To do: Transcribe word for word the lines below from the line with "1. Edit CSS variables" through the line with "[any event that", ends included.

Exercise data:
□ □ □ □ □

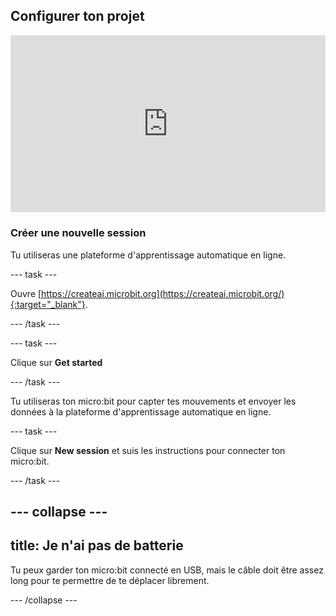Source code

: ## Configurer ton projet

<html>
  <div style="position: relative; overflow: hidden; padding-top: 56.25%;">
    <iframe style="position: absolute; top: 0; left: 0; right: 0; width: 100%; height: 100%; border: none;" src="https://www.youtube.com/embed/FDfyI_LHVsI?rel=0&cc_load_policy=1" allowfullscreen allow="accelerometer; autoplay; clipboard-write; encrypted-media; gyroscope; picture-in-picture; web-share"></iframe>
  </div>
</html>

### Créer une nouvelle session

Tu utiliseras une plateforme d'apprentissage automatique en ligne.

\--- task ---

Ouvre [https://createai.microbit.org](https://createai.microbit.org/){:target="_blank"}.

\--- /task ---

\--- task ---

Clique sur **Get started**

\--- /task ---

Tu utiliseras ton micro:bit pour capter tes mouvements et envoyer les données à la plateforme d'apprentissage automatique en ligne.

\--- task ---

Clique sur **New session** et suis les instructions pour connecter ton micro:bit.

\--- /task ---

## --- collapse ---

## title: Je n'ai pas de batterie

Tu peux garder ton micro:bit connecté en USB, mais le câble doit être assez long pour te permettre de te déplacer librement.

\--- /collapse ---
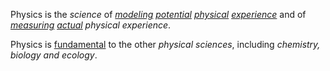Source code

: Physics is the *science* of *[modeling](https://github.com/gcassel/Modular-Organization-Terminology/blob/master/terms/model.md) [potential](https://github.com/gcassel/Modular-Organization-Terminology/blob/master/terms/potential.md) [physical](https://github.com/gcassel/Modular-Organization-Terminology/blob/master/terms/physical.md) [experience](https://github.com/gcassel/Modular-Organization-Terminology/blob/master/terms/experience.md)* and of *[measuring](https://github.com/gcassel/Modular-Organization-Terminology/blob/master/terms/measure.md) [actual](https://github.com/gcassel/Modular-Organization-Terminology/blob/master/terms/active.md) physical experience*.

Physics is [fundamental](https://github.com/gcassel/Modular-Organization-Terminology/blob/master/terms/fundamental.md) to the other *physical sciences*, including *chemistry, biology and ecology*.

□ □ □ □ □

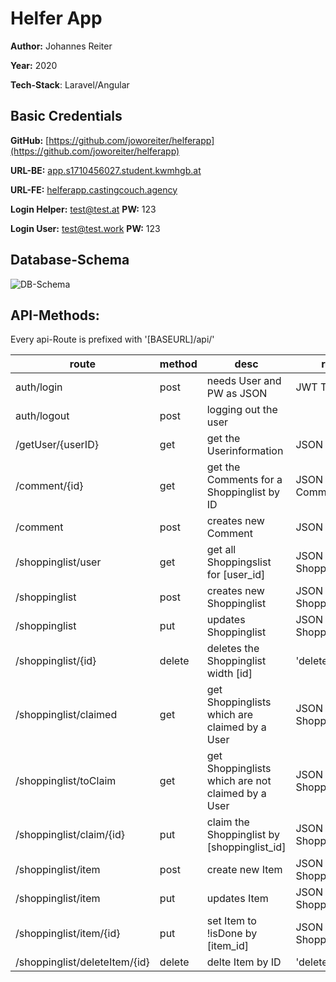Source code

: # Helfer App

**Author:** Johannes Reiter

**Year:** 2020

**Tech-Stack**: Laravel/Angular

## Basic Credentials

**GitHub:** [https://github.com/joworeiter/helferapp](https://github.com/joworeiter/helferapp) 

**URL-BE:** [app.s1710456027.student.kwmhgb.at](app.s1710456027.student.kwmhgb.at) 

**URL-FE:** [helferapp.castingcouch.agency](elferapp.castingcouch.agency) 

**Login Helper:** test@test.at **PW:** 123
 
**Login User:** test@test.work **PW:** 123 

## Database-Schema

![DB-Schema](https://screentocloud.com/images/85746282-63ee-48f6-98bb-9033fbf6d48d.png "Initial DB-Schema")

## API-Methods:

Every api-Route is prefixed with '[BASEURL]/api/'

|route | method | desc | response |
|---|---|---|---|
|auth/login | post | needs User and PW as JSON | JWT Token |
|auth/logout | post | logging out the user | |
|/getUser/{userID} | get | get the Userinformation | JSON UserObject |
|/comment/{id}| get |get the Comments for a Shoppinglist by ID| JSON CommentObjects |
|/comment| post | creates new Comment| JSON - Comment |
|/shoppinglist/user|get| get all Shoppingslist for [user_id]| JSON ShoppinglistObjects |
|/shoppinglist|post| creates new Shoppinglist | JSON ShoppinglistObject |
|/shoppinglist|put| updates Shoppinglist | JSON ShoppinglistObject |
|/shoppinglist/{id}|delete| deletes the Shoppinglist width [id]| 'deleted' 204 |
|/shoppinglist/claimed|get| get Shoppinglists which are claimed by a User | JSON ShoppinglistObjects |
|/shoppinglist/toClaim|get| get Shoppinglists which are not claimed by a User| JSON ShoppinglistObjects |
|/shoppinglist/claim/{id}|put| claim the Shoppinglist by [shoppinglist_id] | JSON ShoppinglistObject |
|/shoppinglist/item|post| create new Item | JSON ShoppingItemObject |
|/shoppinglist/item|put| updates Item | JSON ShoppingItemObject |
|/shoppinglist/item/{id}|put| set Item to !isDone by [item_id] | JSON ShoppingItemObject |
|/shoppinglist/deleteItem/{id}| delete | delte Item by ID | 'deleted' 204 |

□ □ □ □ □

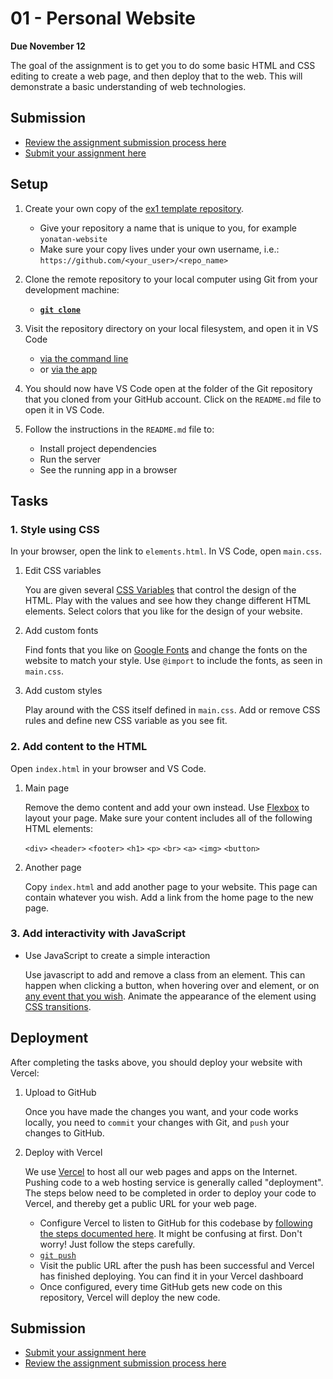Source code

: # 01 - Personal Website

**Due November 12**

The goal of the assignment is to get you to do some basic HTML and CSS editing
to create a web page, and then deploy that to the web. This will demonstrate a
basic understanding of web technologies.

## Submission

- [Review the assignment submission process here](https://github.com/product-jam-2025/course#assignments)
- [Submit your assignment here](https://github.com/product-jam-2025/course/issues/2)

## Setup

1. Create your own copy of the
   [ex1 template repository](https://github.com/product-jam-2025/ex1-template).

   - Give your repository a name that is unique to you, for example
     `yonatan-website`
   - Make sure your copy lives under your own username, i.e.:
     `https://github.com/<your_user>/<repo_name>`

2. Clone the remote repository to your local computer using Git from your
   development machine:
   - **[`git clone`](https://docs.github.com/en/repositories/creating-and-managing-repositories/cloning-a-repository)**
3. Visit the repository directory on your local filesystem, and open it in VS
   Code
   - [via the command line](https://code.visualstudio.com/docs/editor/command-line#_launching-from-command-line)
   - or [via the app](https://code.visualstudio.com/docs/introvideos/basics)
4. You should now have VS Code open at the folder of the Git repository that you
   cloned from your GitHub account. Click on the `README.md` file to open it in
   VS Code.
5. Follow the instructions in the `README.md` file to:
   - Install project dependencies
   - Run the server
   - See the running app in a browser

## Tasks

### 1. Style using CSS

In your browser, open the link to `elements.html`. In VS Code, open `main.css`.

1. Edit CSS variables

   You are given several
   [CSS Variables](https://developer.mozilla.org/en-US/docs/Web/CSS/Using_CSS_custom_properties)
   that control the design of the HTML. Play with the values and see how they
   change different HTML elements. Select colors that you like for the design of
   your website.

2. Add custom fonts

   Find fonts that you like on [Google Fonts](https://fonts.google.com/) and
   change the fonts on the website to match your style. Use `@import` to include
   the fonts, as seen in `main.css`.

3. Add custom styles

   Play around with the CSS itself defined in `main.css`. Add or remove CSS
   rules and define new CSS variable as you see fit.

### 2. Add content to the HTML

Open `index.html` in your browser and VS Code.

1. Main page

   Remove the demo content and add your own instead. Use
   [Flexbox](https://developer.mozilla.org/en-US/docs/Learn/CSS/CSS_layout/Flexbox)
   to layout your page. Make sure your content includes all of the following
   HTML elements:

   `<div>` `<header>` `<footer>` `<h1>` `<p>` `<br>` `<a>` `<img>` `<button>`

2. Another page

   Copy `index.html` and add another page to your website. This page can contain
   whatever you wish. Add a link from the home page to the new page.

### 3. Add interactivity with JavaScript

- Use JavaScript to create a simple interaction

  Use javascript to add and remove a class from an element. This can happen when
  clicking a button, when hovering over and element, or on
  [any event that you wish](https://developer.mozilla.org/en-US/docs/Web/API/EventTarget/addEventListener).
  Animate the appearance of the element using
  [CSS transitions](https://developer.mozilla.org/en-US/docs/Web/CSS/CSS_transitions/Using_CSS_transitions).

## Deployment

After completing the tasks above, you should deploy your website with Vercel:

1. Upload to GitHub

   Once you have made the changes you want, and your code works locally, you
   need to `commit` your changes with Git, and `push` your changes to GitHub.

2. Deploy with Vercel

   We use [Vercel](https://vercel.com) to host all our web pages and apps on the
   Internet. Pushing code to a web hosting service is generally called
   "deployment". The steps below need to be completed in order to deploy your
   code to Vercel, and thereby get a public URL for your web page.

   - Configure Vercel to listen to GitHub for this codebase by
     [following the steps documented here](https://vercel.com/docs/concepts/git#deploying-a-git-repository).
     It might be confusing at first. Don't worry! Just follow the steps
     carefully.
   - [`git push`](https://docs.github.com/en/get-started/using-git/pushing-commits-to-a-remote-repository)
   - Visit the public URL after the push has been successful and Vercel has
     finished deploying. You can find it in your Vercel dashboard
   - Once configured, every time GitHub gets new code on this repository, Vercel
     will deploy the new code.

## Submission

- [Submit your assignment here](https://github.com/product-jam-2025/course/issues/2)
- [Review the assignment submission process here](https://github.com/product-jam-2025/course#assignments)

□ □ □ □ □

Expected output:
1. Edit CSS variables

   You are given several
   [CSS Variables](https://developer.mozilla.org/en-US/docs/Web/CSS/Using_CSS_custom_properties)
   that control the design of the HTML. Play with the values and see how they
   change different HTML elements. Select colors that you like for the design of
   your website.

2. Add custom fonts

   Find fonts that you like on [Google Fonts](https://fonts.google.com/) and
   change the fonts on the website to match your style. Use `@import` to include
   the fonts, as seen in `main.css`.

3. Add custom styles

   Play around with the CSS itself defined in `main.css`. Add or remove CSS
   rules and define new CSS variable as you see fit.

### 2. Add content to the HTML

Open `index.html` in your browser and VS Code.

1. Main page

   Remove the demo content and add your own instead. Use
   [Flexbox](https://developer.mozilla.org/en-US/docs/Learn/CSS/CSS_layout/Flexbox)
   to layout your page. Make sure your content includes all of the following
   HTML elements:

   `<div>` `<header>` `<footer>` `<h1>` `<p>` `<br>` `<a>` `<img>` `<button>`

2. Another page

   Copy `index.html` and add another page to your website. This page can contain
   whatever you wish. Add a link from the home page to the new page.

### 3. Add interactivity with JavaScript

- Use JavaScript to create a simple interaction

  Use javascript to add and remove a class from an element. This can happen when
  clicking a button, when hovering over and element, or on
  [any event that you wish](https://developer.mozilla.org/en-US/docs/Web/API/EventTarget/addEventListener).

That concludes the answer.